アブラムシ | struo-break
アブラムシに興味がある。それは"単為生殖"という方法で繁殖していく生物だからだ。つまり、相手を必要とせず、自分だけで自分の遺伝子情報を無数に複製していくという生態を持つ。増えた個体は"クローン"。驚くべきことに、状況に応じて有性生殖の方法を取ることもあるという。すなわち生殖システムの柔軟性を兼ね備えている。
この生物の生態を追いかけていくと独自の生存戦略を持っている。"相利共生"の名のもとに、自ら生成した糖液をアリに与える事によって、天敵であるテントウムシから捕食されることを免れている。
自分と対比的な存在を知るほど、人間はなんて非合理な特性を備えた生き物なのかと思ったりするが、組織論と重ね合わせてみて、"変化に適応しやすくするため"と言われると、妙に納得できる。
最近アナロジーを駆使してAIに自由に相談できることに気が付いた。
つまり生物から何かを学ぼうとすることなのだが、昔からこの"生物模倣技術"には関心があった。「類似性」の中では直感的に分かりやすいテーマ。虫や植物を見習って最先端の技術に応用しようとする世界と言えよう。前提となるのは、虫や植物はすでに人間が知らないものを持っているし相互にやっているという考え方。当時「生き物たちの建築」の様な題材から追いかけはじめたが、肝心なのはその分野的な拡がり方ではなく、考え方の汎用性を高めること。すなわち"骨だけを抜き取る"事だった。

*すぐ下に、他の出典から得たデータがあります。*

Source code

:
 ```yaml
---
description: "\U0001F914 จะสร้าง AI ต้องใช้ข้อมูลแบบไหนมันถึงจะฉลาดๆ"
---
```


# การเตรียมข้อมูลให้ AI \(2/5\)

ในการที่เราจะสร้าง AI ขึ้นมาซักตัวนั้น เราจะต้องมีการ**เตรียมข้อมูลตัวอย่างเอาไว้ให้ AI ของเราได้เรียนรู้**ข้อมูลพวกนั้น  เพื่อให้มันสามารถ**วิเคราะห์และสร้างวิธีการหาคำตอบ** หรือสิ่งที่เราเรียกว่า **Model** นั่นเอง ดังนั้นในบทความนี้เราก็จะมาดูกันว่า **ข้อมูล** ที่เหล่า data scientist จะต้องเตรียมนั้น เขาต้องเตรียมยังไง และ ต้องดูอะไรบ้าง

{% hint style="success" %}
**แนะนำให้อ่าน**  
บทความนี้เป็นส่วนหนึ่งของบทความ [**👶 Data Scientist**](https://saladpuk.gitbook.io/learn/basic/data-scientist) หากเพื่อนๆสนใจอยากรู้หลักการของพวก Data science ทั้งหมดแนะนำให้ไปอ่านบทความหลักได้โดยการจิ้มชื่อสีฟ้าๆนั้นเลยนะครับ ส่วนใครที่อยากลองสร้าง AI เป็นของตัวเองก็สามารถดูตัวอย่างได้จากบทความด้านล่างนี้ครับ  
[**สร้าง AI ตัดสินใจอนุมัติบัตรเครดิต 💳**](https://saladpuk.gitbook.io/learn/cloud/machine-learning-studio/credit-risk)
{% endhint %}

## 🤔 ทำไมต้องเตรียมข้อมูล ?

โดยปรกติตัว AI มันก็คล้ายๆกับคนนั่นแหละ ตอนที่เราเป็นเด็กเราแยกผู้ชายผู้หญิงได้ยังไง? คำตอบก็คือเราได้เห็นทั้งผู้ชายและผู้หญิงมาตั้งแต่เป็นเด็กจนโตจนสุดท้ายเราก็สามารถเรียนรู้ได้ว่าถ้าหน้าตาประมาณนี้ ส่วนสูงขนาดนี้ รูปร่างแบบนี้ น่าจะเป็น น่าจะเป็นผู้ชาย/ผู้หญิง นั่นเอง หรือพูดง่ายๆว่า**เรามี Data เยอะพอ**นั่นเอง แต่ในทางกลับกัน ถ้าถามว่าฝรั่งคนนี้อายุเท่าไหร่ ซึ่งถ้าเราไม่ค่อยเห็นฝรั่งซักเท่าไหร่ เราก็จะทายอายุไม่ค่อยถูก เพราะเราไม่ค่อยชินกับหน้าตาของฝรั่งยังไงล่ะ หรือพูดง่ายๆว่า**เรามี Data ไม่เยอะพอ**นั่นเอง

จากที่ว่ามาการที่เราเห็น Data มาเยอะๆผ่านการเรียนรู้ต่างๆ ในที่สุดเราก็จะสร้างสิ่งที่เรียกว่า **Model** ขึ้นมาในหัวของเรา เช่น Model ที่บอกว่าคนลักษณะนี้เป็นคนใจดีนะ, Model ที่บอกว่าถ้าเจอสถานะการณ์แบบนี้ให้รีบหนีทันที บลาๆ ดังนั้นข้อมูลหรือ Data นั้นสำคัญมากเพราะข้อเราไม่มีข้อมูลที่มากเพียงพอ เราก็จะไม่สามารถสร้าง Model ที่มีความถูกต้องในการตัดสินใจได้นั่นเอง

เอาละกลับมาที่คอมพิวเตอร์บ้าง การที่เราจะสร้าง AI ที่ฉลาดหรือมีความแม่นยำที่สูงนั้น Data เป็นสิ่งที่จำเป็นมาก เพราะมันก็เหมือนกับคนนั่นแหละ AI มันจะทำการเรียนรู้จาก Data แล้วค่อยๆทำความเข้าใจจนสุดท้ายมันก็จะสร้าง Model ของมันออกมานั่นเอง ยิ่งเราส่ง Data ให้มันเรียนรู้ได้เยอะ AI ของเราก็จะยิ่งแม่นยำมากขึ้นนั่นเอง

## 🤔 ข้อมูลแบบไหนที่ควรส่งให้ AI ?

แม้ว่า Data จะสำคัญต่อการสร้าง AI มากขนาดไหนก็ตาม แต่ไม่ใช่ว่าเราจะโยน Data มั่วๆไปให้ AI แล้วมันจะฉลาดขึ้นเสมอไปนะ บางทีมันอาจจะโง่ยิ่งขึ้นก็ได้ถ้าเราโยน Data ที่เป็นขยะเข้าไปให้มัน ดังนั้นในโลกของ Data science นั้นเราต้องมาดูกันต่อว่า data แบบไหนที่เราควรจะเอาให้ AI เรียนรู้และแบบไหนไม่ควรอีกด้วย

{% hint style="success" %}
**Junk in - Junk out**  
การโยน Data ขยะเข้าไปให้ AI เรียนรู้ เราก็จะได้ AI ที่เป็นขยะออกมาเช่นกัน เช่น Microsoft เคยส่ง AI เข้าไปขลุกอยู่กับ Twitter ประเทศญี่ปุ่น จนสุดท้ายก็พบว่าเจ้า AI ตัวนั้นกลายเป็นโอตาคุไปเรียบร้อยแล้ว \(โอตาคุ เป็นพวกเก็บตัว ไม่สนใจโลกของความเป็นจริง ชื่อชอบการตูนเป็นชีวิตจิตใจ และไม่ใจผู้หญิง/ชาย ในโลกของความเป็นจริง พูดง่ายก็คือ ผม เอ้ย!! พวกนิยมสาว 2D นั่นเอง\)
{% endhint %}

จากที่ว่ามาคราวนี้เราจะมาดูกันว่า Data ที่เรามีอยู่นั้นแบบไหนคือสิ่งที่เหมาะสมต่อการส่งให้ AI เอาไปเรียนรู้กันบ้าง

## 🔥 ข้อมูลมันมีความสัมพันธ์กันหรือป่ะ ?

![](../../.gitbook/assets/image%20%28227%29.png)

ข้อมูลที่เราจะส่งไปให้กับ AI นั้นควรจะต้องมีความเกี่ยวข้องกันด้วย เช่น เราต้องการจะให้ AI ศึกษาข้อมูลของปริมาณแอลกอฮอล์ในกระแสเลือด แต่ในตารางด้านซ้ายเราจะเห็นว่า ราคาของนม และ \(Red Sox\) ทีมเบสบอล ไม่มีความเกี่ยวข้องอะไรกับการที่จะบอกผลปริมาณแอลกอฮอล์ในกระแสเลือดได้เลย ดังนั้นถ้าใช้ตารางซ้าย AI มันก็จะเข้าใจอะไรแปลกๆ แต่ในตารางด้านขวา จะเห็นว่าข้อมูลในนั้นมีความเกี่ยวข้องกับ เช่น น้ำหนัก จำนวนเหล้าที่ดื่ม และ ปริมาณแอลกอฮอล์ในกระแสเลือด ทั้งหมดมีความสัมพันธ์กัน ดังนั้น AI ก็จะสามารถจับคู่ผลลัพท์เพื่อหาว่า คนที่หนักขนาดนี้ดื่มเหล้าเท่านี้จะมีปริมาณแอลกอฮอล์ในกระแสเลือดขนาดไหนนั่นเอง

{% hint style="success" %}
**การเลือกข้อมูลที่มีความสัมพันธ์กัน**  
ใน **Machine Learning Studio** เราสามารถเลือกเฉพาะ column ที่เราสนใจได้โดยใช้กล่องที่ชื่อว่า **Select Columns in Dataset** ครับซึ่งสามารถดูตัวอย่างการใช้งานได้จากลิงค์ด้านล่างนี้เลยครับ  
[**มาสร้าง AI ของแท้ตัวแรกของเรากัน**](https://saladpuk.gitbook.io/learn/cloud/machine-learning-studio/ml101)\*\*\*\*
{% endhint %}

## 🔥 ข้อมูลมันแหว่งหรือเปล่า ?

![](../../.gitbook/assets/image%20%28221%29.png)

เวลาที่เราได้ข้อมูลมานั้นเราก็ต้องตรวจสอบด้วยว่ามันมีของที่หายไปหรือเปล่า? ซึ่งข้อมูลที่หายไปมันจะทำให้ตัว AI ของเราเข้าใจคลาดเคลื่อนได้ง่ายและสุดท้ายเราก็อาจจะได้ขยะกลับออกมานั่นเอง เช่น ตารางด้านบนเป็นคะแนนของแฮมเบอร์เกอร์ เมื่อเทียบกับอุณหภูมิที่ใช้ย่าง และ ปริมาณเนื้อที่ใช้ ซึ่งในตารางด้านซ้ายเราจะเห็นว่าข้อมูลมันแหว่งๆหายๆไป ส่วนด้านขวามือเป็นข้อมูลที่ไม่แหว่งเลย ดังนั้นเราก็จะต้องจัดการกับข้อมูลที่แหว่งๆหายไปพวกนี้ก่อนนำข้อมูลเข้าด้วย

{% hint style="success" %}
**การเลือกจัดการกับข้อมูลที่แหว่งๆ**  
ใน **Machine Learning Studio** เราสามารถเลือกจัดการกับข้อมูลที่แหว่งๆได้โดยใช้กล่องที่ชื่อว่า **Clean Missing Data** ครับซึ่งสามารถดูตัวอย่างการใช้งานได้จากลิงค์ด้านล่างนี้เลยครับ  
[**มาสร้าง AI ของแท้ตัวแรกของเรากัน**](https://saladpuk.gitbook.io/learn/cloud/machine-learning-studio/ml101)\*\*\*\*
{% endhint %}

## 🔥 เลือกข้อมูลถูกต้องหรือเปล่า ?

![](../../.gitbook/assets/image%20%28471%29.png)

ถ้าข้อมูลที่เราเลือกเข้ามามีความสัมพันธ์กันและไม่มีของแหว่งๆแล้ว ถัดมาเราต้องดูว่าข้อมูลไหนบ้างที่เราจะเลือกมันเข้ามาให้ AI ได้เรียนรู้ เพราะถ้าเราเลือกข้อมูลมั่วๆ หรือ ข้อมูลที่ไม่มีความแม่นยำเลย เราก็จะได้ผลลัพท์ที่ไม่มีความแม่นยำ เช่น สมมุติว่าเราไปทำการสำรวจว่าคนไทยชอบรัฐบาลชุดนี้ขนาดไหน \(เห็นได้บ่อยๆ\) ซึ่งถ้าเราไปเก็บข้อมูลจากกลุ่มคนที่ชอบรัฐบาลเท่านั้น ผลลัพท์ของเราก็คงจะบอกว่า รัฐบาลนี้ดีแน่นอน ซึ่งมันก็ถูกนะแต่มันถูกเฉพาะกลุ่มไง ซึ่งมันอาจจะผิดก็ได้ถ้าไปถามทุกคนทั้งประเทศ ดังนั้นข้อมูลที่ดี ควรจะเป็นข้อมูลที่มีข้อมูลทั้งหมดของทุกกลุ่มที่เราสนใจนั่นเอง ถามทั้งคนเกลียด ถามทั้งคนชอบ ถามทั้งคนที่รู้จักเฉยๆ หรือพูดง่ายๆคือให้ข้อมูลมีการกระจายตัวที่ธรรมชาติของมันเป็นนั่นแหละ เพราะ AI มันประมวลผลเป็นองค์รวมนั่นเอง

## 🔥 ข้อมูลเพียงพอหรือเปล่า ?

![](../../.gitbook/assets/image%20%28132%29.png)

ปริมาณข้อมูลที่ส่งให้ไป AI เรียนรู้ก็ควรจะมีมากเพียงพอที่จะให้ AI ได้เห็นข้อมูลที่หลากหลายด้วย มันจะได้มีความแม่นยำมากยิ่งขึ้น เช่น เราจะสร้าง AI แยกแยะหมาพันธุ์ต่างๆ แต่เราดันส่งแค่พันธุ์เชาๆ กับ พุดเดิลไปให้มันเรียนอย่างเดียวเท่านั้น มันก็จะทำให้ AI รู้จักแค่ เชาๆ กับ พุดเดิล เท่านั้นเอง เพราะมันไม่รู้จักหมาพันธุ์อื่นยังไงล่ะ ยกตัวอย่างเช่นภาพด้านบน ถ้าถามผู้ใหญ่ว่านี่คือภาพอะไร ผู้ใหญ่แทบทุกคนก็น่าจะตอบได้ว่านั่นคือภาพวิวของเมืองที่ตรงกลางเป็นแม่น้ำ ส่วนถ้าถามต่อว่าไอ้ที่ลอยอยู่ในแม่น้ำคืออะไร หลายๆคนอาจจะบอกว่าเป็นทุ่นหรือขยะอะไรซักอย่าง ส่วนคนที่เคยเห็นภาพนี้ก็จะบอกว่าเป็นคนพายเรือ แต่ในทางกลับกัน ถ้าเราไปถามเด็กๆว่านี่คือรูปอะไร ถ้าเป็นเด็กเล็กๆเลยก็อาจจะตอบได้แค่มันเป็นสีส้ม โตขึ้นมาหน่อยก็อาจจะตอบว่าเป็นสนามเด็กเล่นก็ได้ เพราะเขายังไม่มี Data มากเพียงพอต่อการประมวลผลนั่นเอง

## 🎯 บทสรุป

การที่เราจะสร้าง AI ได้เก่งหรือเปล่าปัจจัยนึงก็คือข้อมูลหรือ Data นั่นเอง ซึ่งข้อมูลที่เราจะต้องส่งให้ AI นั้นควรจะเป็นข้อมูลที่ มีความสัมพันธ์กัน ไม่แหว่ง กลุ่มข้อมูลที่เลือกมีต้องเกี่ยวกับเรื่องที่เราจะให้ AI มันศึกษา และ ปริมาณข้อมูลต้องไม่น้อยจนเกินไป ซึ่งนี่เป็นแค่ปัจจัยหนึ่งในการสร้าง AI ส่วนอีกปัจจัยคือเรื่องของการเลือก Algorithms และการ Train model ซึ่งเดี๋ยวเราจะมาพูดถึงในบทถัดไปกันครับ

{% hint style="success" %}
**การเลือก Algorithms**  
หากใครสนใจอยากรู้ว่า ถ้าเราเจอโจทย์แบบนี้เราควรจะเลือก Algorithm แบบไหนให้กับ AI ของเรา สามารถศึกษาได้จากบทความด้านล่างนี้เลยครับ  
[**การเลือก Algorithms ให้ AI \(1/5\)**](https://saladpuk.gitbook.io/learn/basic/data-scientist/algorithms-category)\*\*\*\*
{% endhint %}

生物模倣技術に限って言えば、デザイン領域なのかどうかも定かではないし、直接的に使える情報でもない。ただ、この領域に関心を抱き、世間的にあまり注目されていない本を見つけては、"類似性"というキーワードの万能さを確かめていった。本川達雄氏の「ゾウの時間 ネズミの時間」も明らかに名著だったし、赤池学氏の「生物に学ぶイノーベーション」はマジでおすすめ。古典で言えば「ファーブル昆虫記」もそう。文庫本カバーや新書本カバーと共に勧めたい。
私は生物を人間が模倣するという事実に引き付けられていたし、それがなぜ確信をもって行われるのか、なぜ人がそれを面白いと思うのか知りたかった。ナノテクノロジーを活用して医療や素材、ロボットや宇宙等あらゆる分野に応用される生物模倣技術。私自身の属性を棚卸していくと、そのあたりへの関心は人一倍強い。